On 17 November 2020, three rockets targeted the Embassy of the United States in Baghdad's Green Zone. The Iraqi Army stated one rocket landed in a civilian area, killing a young child and injuring five civilians. Ashab al-Kahf claimed responsibility for the attack through Telegram. American officials stated that American facilities and personnel were unharmed.

The group condemned the reopening of the Arar border crossing between Iraq and Saudi Arabia, stating it was committed to the "rejection of the Saudi project in Iraq".

On 10 December 2020, Ashab al-Kahf threatened to attack US bases throughout the Middle East. These include four U.S. bases in Kuwait, Ali Al Salem Air Base, Camp Arifjan, Camp Virginia, and Camp Buehring as well as Al Udeid Air Base in Qatar.

On 25 December 2020, the "Cave Companions" group joined the fierce media campaign to release a member of "Asa'ib Ahl al-Haq", and issued statements confirming its willingness to take to the street if the leadership of "Asa'ib Ahl al-Haq" ordered to do so.

In December 2020 and early January 2021, accounts linked to the group on social media published veiled criticism of the Kata'ib Hezbollah militia's strategy. This rift appeared to have ended on 6 January, while "Cave Companions" changed its slogan to an image closer in style to other "resistance" groups.

On 15 February 2021, the group attacked a Turkish military base in Mosul.

On 7 April 2022, a coalition resupply convoy was struck by a roadside bomb in al-Hasakah Governorate, Syria. The exclusive video footage of the destroyed vehicle was aired by Ashab al-Kahf.

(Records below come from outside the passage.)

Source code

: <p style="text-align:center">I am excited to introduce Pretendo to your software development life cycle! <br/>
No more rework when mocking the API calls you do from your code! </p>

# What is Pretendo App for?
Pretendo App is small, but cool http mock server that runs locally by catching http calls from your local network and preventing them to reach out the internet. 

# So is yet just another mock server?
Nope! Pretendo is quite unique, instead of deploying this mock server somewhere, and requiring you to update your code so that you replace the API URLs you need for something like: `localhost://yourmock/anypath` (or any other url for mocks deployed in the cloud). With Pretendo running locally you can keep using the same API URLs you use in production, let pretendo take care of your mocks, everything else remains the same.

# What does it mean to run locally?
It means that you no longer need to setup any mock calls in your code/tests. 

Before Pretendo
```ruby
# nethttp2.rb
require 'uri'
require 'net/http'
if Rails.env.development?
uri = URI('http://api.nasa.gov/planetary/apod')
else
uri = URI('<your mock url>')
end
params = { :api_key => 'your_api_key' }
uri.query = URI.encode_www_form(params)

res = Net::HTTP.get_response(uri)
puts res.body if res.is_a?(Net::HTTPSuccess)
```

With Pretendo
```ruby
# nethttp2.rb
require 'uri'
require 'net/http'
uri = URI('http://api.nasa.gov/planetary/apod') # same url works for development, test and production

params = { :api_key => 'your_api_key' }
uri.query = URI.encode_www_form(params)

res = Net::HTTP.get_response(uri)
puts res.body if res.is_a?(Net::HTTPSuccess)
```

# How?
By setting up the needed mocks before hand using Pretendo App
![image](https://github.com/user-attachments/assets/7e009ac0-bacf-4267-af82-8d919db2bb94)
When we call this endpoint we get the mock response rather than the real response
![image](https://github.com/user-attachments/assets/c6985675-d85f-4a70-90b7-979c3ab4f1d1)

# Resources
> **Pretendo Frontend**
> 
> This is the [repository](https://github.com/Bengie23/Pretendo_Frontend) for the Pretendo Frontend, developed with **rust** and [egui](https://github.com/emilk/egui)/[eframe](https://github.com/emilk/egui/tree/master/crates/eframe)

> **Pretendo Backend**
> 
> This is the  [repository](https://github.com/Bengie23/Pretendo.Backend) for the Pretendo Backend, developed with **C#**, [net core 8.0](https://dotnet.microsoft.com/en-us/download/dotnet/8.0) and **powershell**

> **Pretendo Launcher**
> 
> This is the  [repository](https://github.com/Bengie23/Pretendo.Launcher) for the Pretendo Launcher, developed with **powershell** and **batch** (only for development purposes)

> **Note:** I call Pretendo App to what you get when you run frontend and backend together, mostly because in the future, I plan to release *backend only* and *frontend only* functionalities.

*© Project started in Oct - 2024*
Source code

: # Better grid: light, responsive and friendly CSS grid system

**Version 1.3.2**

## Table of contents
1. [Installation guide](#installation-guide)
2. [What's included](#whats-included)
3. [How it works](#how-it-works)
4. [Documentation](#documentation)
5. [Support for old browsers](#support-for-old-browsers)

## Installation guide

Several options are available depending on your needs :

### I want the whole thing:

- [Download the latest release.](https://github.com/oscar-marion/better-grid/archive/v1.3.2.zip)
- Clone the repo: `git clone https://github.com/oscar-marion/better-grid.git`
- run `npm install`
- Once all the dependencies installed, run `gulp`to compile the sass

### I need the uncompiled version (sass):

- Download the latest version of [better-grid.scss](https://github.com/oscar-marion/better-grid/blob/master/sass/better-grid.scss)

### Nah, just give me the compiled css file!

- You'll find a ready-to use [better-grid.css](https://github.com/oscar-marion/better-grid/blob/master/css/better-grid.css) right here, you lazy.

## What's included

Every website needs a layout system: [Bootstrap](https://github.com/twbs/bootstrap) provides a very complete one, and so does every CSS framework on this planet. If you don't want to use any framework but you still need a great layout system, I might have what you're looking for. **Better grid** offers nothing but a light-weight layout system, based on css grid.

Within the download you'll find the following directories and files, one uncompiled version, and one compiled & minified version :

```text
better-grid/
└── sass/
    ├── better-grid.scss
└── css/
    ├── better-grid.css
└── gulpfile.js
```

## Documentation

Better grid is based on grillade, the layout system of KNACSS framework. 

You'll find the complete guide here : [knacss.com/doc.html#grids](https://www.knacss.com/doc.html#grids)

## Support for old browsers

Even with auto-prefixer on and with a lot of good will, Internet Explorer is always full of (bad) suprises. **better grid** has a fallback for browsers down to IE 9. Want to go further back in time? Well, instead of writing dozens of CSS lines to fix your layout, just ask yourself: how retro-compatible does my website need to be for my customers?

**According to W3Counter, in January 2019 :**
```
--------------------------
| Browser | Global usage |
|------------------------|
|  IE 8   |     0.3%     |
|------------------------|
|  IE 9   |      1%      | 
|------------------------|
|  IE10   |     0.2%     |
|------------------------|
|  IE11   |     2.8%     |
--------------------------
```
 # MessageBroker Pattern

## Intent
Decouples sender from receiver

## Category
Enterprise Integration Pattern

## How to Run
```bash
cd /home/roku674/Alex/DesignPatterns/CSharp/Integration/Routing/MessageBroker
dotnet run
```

In November 2022, Ashab al-Kahf claimed responsibility for killing the US citizen, Stephen Troll, in Baghdad, Iraq in retaliation for the assassination of Qasem Soleimani and Abu Mahdi al-Muhandis. The US State Department stated that the American was killed in a failed kidnapping attempt.

In July 2023, following Quran burnings in Sweden, the group issued a statement saying they would "target all commercial and economic interests of Sweden in Iraq".

On August 19, 2024, Ashab al-Kahf announced that it had reformed as "Kataib Sarkhat al-Quds", claiming that the group was "confirming the truth that we affirmed in this battle since its inception in that our goals are not limited to the borders of Sykes-Picot, which were imposed by the colonizers on our Islamic world." Analysts claim that the group's refoundation was "an indication that Kataib Sarkhat al-Quds is trying to expand its operations beyond Iraq."

During the 2026 Iran war, Ashab al-Kahf claimed responsibility for killing a French soldier in an attack on a base in Iraq. On the same day, the group also set the Camp Victory base ablaze.